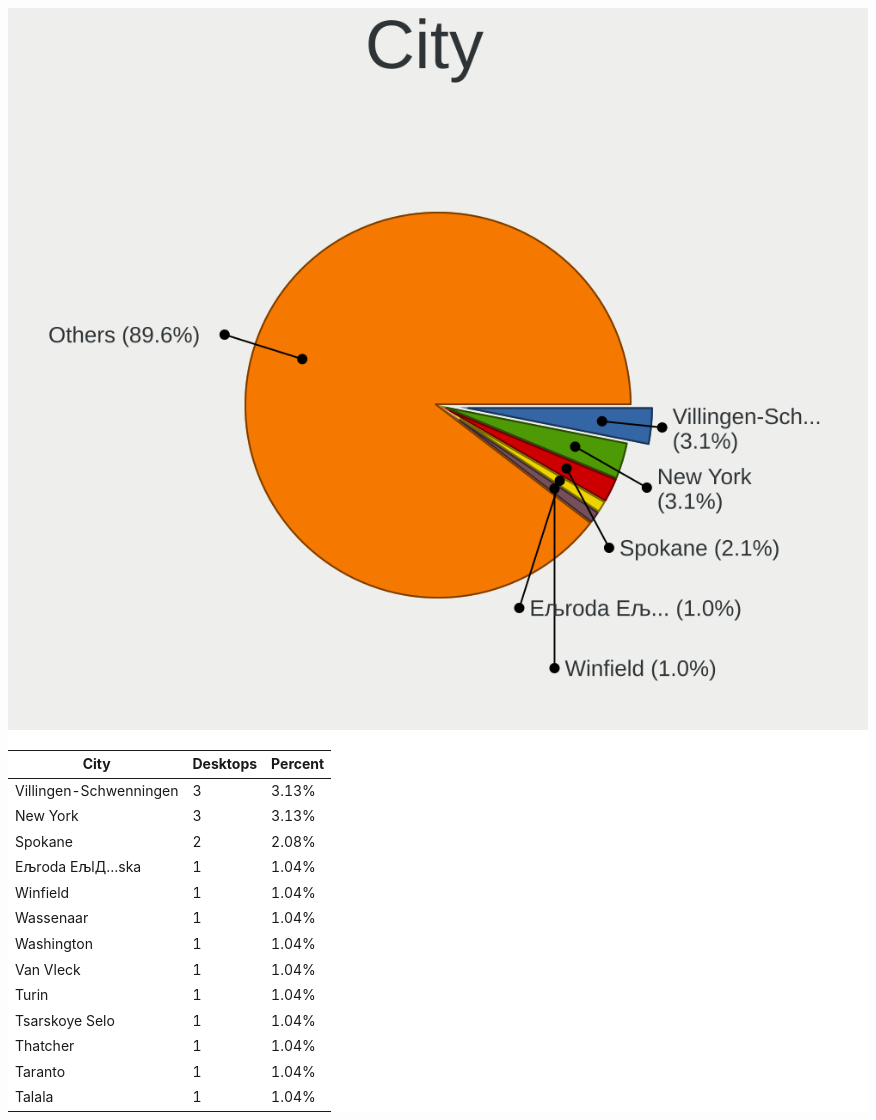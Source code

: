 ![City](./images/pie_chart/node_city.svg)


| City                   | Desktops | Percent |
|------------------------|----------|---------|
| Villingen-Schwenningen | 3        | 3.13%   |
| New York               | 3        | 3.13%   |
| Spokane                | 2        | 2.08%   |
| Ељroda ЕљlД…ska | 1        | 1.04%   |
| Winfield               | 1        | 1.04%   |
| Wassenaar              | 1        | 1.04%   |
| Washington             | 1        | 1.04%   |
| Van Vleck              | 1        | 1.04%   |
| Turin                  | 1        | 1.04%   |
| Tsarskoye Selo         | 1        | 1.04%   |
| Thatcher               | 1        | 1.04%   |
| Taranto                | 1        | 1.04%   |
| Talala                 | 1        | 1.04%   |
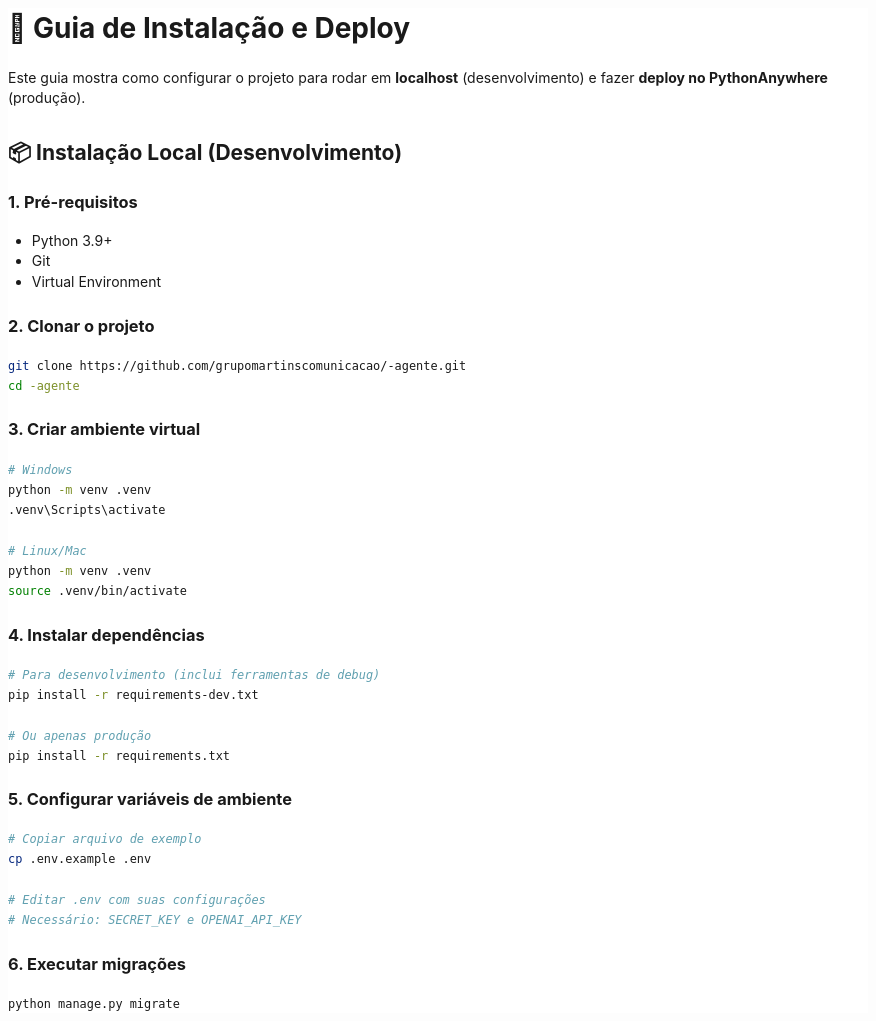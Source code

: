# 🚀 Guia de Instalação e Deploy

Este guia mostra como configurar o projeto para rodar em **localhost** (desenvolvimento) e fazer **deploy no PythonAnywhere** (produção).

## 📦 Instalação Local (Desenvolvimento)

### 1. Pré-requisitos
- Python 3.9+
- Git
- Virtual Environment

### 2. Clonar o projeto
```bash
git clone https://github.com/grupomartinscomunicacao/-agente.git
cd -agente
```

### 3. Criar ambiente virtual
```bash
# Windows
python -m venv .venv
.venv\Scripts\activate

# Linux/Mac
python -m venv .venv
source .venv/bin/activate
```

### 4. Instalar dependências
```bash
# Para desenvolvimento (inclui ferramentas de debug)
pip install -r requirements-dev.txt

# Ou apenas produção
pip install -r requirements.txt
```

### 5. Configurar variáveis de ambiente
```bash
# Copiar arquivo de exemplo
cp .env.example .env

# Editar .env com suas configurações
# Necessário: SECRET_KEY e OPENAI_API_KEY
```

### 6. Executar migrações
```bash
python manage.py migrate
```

•••

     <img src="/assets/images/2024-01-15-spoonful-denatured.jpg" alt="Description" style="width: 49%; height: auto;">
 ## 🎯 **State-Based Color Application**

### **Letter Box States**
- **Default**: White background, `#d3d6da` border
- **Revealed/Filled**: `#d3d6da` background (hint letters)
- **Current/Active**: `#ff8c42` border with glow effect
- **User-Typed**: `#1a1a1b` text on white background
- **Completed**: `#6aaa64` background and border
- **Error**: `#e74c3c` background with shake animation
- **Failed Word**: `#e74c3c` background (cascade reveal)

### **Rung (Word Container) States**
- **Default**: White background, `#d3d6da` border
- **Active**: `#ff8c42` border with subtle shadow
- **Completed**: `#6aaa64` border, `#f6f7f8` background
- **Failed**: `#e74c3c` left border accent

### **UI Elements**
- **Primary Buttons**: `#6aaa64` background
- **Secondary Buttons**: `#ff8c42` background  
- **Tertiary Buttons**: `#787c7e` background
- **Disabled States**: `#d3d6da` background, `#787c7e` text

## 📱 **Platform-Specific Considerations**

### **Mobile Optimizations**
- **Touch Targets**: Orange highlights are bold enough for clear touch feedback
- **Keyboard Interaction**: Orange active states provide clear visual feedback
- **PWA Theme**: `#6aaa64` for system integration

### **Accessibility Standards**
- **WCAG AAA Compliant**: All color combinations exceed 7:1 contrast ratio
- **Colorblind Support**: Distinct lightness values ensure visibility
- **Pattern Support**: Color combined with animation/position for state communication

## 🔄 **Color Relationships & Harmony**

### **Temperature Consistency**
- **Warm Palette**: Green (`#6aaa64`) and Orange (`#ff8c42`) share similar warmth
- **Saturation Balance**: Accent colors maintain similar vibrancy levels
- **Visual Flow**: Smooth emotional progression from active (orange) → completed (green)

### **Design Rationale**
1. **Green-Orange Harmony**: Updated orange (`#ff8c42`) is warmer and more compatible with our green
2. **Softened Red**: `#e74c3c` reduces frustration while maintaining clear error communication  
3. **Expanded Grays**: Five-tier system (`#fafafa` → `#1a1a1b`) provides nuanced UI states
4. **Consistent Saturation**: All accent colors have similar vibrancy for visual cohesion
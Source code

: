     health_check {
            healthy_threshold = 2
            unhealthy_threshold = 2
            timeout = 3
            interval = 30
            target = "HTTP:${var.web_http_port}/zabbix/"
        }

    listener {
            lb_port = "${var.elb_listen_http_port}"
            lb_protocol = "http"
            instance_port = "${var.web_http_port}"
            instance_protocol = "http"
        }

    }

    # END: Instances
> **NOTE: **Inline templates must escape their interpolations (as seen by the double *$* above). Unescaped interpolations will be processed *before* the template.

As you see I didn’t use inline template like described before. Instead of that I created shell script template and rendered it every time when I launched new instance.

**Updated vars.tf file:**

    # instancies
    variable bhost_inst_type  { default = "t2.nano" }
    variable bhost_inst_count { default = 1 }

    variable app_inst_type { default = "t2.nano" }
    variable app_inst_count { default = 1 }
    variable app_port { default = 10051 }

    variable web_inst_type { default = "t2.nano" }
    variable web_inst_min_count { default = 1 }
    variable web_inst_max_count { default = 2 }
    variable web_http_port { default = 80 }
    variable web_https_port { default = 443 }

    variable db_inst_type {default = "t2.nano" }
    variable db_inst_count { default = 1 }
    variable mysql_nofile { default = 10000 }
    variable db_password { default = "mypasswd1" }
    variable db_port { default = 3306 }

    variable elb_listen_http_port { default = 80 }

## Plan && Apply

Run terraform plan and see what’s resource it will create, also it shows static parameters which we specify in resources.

•••

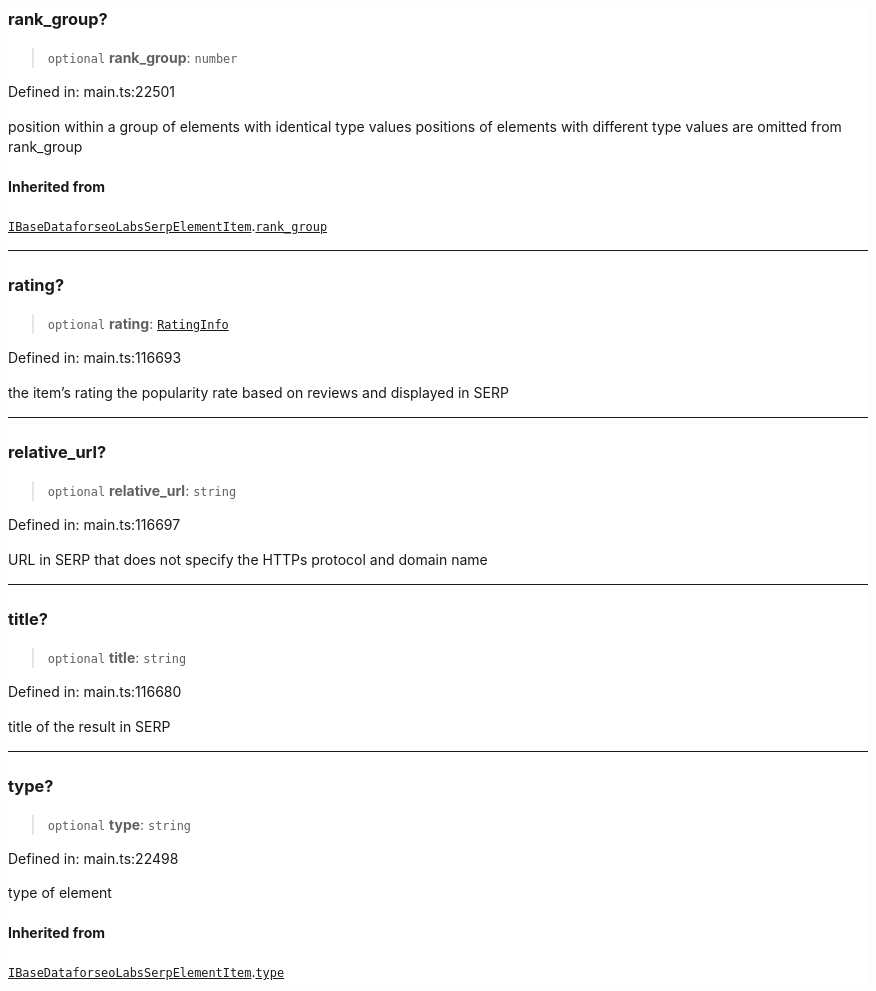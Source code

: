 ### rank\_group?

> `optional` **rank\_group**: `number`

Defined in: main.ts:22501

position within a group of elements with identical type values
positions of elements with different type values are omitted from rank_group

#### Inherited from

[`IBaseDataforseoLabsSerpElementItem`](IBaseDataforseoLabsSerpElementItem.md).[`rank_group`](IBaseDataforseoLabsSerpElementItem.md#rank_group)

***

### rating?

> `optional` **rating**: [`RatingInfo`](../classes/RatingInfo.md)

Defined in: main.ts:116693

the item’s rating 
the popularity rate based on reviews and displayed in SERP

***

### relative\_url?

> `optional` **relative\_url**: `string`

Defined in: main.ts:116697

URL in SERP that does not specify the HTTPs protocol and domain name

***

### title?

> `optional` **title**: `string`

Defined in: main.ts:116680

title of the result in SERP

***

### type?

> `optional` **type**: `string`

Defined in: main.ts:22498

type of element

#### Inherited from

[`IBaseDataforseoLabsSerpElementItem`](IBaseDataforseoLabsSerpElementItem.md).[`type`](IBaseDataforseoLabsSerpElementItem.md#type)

•••

Within the entries above, find the string "specify" and return each line that holds it.

Run terraform plan and see what’s resource it will create, also it shows static parameters which we specify in resources.
URL in SERP that does not specify the HTTPs protocol and domain name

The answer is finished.